Work order:
Return exactly those lines of the material below that fall between the line holding "- First deep" and the line holding "- Better training techniques", inclusive.

Provided records:
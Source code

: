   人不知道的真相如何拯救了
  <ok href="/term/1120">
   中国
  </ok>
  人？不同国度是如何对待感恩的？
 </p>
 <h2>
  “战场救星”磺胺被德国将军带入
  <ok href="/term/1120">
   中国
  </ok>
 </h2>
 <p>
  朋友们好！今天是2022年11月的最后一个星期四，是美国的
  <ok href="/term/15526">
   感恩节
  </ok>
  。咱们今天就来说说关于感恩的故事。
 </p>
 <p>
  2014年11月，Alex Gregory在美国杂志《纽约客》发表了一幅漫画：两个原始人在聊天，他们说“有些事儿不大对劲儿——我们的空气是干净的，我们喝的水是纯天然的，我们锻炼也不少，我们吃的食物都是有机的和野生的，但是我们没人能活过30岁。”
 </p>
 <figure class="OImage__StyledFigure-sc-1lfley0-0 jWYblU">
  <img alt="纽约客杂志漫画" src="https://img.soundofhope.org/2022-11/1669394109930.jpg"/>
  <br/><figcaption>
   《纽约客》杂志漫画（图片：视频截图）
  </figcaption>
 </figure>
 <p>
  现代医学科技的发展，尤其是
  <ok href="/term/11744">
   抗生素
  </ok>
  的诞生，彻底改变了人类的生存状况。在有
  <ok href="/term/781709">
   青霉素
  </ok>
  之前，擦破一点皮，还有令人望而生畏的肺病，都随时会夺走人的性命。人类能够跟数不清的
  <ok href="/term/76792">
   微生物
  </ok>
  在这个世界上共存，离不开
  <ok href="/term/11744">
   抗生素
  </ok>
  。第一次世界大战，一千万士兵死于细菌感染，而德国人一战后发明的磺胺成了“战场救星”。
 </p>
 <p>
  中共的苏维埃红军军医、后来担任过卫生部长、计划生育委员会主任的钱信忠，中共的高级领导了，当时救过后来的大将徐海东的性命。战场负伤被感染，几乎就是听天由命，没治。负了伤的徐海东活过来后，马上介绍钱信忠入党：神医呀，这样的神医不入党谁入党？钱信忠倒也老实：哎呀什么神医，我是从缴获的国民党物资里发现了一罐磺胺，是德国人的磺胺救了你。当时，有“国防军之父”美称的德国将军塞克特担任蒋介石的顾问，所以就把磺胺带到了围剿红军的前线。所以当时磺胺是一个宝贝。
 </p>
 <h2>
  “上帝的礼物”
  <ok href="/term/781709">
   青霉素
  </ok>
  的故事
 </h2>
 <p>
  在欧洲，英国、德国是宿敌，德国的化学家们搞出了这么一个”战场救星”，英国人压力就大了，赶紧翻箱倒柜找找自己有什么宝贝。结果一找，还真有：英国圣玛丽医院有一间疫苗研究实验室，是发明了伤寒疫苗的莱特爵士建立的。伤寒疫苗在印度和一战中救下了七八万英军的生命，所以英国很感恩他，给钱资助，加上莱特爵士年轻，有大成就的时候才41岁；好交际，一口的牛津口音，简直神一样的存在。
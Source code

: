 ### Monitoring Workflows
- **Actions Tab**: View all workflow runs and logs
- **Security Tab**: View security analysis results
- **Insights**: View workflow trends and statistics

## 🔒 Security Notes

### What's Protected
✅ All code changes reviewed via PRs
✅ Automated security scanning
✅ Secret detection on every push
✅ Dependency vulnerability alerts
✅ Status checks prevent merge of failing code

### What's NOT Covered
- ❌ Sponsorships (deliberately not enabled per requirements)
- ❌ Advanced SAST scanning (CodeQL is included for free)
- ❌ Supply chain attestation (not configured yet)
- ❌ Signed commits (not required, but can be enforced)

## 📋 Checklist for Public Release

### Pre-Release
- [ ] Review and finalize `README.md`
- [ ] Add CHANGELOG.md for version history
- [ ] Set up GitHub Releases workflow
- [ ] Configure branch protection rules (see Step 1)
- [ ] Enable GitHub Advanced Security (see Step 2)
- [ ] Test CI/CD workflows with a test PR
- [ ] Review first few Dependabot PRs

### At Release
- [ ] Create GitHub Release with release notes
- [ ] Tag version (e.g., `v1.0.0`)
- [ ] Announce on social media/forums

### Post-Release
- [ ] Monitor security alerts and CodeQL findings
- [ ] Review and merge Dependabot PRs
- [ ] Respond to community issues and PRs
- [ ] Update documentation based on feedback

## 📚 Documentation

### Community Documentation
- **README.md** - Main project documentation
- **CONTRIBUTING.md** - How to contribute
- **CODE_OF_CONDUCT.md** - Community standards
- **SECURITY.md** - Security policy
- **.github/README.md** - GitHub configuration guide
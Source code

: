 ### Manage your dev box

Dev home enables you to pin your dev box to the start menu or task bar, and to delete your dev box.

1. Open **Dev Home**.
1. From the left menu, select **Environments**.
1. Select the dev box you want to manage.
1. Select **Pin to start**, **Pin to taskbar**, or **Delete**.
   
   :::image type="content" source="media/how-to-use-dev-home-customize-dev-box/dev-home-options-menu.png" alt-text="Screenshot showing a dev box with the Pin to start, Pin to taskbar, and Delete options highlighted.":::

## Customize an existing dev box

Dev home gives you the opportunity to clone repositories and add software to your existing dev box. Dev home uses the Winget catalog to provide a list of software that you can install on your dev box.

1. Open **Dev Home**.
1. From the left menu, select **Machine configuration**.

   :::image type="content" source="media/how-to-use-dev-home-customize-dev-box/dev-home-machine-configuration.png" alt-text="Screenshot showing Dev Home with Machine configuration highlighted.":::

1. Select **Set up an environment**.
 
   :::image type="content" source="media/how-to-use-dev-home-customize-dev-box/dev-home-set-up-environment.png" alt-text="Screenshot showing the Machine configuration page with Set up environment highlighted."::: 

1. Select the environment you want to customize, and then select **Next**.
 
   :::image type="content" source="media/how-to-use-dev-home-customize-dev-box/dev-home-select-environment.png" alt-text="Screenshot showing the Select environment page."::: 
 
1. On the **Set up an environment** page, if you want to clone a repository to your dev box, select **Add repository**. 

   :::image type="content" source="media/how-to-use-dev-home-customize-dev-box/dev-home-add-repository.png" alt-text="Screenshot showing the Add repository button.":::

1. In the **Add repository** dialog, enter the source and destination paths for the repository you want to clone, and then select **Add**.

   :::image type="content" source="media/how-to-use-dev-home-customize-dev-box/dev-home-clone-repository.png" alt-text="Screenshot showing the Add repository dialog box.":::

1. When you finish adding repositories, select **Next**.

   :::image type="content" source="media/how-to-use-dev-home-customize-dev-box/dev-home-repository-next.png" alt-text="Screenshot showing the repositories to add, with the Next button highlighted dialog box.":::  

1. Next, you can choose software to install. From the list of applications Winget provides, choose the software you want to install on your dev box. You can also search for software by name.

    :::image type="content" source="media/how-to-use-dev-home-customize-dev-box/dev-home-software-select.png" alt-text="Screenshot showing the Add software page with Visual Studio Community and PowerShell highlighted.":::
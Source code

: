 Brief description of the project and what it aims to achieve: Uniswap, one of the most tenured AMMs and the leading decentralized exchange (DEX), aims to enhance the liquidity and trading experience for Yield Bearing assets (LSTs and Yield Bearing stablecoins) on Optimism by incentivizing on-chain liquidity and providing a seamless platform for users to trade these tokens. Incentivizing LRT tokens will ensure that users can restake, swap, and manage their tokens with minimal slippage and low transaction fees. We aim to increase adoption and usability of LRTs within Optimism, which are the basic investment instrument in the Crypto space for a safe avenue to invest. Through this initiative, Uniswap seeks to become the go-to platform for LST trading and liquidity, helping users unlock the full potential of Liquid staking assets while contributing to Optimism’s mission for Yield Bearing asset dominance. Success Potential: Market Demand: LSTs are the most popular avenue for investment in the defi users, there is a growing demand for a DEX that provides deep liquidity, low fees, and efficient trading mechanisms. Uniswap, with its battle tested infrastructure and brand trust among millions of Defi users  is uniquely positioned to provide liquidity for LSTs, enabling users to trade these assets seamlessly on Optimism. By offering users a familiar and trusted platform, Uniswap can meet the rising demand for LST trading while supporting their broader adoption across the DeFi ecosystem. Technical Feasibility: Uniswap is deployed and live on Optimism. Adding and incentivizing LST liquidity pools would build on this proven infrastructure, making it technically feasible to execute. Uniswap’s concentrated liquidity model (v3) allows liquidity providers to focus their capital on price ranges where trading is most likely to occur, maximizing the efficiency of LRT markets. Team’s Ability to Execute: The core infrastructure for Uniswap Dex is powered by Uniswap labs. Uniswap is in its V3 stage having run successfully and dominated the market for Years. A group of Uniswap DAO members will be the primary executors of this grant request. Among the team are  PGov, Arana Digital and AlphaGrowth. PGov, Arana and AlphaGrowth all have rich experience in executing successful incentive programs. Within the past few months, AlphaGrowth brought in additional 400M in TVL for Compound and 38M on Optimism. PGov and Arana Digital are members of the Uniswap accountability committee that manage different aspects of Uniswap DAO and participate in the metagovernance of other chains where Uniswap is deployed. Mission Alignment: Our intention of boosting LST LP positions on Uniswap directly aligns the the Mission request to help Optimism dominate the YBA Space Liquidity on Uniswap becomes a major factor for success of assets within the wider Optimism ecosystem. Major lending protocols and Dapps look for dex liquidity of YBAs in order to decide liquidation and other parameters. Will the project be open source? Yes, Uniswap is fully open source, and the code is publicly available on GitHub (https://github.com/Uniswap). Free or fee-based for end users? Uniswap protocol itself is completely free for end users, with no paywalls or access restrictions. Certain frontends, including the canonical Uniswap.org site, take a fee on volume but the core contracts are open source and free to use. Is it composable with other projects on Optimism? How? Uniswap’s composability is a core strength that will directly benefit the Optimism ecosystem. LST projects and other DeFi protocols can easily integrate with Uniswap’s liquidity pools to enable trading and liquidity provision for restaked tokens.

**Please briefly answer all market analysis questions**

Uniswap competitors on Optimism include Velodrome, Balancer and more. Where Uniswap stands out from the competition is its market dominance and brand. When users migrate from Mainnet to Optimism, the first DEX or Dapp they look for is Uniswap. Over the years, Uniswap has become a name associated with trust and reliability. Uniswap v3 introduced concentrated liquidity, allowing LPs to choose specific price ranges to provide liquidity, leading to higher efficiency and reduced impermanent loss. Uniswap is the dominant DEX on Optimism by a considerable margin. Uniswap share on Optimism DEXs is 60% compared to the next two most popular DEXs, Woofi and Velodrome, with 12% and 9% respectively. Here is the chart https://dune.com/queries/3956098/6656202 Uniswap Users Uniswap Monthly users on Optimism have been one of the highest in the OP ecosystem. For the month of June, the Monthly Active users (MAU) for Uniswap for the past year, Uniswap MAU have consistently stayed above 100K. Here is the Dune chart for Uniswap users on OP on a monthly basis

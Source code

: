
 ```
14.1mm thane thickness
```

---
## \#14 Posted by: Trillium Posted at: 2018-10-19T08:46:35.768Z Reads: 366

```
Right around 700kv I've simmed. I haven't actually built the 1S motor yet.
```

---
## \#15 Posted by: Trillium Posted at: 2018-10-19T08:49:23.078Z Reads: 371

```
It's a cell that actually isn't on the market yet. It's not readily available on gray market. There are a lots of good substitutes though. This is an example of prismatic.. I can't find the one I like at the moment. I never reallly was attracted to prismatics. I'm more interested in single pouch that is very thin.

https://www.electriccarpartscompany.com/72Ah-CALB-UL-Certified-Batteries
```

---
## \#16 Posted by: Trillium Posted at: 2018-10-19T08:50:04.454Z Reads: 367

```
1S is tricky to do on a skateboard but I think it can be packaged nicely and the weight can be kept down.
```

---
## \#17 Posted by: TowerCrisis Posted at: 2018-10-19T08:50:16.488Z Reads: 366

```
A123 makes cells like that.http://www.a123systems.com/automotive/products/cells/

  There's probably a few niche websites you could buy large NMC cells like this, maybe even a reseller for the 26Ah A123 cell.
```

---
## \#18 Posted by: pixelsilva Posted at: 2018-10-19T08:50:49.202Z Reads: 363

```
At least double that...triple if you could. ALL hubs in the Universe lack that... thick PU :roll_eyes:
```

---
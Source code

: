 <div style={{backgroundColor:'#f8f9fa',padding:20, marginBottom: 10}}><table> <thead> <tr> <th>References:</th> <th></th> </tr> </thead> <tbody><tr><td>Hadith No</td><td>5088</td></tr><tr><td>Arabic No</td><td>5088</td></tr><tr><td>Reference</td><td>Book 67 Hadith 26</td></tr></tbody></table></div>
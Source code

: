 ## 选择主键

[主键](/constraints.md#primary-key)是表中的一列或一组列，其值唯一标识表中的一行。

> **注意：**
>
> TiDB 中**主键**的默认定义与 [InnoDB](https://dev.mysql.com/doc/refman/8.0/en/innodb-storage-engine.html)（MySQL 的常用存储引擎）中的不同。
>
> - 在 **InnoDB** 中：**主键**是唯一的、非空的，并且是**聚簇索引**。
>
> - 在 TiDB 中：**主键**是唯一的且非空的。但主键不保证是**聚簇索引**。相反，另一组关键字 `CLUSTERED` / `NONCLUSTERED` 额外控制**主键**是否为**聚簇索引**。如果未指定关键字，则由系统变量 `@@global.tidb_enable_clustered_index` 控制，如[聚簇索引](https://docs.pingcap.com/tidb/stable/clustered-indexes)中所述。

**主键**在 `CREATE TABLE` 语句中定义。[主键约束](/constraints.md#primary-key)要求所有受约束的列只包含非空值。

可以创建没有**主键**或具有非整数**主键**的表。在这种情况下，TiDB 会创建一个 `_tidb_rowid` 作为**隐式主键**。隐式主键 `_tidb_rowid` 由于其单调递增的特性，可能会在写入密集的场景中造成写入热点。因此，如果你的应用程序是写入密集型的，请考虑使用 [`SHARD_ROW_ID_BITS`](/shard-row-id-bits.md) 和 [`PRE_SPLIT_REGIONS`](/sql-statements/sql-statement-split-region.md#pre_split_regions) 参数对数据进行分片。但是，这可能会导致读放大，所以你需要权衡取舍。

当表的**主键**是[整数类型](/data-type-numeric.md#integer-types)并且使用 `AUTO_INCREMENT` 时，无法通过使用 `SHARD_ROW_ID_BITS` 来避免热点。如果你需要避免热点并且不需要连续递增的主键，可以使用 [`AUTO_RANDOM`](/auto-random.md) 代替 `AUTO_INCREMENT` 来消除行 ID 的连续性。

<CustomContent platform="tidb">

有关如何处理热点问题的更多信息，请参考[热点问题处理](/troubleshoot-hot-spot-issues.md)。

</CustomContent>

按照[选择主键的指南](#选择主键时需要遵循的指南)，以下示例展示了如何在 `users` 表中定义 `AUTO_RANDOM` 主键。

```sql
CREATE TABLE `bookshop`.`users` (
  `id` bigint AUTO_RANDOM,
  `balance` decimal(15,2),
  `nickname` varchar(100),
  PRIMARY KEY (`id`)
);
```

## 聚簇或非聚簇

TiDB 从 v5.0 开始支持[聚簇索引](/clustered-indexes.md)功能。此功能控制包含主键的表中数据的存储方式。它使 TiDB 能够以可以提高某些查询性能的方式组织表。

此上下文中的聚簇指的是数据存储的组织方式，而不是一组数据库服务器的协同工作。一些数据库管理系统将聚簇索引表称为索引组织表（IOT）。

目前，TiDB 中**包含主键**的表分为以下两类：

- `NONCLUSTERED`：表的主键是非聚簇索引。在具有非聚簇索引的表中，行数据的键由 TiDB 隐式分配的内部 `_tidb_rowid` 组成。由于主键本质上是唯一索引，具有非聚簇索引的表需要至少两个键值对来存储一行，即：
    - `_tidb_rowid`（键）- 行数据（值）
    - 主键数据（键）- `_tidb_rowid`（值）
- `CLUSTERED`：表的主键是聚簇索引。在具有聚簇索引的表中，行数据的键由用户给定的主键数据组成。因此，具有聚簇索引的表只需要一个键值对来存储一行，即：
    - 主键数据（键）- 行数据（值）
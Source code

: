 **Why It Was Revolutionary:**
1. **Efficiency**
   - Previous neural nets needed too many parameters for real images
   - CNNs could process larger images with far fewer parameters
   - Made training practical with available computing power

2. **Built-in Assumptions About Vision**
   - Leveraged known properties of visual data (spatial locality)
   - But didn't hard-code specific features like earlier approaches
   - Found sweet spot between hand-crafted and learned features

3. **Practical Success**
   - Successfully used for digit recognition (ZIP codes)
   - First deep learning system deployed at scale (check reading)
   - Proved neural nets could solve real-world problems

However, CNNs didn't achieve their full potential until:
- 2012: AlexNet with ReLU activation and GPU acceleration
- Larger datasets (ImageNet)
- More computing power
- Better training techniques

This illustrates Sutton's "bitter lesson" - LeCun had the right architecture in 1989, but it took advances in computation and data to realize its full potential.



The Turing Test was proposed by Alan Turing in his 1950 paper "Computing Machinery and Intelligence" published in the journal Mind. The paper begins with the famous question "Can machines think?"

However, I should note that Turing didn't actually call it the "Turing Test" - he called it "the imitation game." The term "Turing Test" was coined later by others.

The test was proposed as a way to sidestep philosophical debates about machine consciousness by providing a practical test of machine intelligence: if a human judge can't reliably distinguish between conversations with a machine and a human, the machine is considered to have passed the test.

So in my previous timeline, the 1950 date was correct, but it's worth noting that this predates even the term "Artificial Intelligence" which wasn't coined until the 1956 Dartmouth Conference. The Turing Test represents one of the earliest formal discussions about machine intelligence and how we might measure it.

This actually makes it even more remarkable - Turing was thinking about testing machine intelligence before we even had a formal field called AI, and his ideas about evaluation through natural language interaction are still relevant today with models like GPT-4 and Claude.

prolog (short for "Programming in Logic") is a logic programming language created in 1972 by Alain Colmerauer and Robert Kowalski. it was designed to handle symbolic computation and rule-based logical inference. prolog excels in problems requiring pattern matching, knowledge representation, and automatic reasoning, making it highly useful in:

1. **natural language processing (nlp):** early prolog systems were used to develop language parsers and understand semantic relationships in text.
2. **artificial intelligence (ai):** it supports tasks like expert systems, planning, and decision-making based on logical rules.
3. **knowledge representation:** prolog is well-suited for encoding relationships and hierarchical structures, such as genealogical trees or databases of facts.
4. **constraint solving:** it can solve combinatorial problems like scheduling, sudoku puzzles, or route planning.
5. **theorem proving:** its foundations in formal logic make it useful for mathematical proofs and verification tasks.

Task solution:
   - First deep learning system deployed at scale (check reading)
   - Proved neural nets could solve real-world problems

However, CNNs didn't achieve their full potential until:
- 2012: AlexNet with ReLU activation and GPU acceleration
- Larger datasets (ImageNet)
- More computing power
- Better training techniques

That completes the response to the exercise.